*** LISTED ENTRIES
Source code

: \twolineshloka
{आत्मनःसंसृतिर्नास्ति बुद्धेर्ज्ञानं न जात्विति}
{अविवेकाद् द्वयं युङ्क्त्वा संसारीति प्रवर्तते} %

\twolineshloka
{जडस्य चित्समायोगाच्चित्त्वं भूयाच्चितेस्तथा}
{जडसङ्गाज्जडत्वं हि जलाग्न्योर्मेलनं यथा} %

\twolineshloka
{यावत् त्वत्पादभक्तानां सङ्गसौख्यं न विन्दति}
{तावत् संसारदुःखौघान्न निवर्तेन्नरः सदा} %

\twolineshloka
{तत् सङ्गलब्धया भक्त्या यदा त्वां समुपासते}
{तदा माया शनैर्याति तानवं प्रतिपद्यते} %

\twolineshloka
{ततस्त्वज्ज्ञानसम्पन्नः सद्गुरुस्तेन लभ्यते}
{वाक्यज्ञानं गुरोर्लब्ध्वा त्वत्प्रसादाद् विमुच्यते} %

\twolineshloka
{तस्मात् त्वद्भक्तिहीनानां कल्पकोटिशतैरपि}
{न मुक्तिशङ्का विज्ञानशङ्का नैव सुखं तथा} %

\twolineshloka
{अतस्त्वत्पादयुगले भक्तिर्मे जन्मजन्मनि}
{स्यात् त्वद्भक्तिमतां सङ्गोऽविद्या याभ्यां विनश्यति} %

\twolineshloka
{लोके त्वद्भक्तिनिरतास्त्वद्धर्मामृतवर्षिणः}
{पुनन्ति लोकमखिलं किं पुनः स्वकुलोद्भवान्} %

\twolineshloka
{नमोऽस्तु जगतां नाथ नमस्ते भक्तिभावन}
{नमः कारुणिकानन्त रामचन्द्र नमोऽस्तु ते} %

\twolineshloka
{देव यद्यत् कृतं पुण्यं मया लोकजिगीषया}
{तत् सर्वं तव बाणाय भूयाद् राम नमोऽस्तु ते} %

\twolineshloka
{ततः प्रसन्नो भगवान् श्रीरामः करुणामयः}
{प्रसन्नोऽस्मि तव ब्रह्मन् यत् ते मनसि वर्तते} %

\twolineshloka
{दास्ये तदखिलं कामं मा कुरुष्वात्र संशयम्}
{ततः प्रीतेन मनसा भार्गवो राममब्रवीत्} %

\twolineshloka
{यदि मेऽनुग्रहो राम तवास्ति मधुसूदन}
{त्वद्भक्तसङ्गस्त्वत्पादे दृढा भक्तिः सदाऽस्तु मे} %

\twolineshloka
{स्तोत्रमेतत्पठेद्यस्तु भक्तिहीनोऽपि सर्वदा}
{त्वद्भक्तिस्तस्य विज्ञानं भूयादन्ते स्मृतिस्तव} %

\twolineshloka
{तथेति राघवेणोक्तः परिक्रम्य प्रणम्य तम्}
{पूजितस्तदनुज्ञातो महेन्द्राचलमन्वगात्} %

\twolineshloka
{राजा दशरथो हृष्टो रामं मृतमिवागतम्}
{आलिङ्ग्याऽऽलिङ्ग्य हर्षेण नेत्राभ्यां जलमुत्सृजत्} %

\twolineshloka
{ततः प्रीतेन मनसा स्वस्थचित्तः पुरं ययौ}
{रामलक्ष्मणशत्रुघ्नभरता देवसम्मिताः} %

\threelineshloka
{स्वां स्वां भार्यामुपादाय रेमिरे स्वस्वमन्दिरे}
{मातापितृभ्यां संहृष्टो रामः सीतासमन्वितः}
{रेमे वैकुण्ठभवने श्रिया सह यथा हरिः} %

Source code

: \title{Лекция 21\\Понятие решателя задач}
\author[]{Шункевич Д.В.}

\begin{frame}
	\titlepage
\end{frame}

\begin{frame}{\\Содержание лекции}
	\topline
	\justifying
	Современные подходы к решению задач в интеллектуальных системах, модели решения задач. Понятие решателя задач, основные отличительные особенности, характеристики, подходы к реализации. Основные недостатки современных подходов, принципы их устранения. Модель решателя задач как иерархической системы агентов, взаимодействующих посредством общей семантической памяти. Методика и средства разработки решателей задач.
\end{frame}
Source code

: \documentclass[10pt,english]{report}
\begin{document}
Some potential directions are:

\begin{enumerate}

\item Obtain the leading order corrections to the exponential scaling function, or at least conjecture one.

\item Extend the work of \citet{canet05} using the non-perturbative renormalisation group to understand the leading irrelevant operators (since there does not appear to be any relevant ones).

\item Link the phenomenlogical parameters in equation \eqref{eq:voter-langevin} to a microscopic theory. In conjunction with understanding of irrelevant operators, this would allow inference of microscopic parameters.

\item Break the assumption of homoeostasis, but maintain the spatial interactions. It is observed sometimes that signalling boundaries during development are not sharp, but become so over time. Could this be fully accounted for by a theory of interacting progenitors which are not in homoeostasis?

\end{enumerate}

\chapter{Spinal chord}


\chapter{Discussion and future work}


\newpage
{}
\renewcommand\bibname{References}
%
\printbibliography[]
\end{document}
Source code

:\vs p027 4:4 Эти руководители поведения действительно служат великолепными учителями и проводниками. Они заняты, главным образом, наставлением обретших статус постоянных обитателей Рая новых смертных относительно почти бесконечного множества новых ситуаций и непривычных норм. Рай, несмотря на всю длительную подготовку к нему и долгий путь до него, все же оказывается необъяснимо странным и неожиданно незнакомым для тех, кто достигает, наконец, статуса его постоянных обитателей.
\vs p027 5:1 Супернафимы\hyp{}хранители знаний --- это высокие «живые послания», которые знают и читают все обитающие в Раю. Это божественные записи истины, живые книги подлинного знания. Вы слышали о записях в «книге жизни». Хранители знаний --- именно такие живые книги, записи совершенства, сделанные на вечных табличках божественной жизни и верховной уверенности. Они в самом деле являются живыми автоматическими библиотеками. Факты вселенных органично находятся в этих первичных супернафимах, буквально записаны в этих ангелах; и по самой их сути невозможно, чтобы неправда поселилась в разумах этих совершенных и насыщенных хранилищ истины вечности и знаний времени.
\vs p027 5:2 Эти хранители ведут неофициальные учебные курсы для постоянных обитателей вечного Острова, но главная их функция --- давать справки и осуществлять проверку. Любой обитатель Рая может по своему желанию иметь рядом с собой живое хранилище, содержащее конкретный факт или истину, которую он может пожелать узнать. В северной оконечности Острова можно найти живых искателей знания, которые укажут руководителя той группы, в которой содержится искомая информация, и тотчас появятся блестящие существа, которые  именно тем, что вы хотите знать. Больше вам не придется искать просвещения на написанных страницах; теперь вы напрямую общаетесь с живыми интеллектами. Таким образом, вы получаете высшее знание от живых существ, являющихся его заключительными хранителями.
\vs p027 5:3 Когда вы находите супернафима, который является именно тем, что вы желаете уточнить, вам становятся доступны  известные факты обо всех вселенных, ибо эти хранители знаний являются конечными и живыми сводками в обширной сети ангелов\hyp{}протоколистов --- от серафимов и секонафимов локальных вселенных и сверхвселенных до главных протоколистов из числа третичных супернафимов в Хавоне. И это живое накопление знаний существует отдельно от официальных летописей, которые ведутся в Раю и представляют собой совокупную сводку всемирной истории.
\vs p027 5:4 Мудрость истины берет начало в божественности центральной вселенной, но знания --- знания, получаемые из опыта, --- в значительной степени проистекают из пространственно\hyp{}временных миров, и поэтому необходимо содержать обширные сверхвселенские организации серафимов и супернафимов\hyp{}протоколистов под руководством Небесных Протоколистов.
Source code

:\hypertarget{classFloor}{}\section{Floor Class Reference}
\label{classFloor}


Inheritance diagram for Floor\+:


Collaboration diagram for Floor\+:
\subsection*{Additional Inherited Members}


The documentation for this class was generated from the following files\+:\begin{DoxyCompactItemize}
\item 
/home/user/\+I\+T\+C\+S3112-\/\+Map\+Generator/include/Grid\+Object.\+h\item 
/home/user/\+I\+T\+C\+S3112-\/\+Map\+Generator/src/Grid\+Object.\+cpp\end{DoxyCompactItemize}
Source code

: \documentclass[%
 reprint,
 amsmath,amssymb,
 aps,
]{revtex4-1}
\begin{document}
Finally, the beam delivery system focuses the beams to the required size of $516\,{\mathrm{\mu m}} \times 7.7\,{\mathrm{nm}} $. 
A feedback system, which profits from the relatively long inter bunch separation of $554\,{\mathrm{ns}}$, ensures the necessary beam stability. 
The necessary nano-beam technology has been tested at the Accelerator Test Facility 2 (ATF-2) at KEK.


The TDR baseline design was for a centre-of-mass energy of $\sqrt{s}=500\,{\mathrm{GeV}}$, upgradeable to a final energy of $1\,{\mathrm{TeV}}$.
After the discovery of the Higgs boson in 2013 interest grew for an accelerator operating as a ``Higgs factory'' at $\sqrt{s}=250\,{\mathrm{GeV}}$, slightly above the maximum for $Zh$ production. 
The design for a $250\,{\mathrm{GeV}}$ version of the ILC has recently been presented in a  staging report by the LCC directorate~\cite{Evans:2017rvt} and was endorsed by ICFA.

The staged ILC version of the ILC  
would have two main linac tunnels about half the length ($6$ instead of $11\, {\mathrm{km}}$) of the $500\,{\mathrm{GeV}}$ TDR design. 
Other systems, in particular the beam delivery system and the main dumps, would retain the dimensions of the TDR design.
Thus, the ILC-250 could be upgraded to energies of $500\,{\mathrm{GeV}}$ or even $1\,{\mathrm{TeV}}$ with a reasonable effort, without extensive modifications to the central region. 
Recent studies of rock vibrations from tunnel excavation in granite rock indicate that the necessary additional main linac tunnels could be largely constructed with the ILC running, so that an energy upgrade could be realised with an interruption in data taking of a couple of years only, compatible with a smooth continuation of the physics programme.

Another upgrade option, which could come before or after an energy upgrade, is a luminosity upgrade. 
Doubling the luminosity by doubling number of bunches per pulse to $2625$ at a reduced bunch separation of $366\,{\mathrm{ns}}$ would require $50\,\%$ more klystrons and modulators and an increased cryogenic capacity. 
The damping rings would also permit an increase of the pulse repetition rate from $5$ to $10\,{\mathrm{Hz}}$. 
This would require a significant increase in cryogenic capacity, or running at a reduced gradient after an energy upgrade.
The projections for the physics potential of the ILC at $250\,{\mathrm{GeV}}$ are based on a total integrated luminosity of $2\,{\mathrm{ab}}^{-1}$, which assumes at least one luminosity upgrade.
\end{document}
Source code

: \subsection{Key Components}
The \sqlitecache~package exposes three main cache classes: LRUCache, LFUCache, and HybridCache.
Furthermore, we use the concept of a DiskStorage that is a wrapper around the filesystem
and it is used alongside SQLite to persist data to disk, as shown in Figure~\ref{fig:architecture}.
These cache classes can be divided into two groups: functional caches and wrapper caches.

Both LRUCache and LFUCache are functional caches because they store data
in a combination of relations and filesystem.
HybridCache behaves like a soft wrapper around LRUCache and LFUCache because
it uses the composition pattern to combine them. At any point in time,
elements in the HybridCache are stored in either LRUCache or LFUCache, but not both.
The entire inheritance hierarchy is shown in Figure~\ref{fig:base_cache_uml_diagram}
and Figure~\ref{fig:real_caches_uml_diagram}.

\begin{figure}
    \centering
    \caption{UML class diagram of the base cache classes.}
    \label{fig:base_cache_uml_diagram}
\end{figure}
******
AIM OF THE TASK -> Go through the listing above and pull out each line containing the word "label".

WORKED SOLUTION ->
\label{classFloor}
    \label{fig:base_cache_uml_diagram}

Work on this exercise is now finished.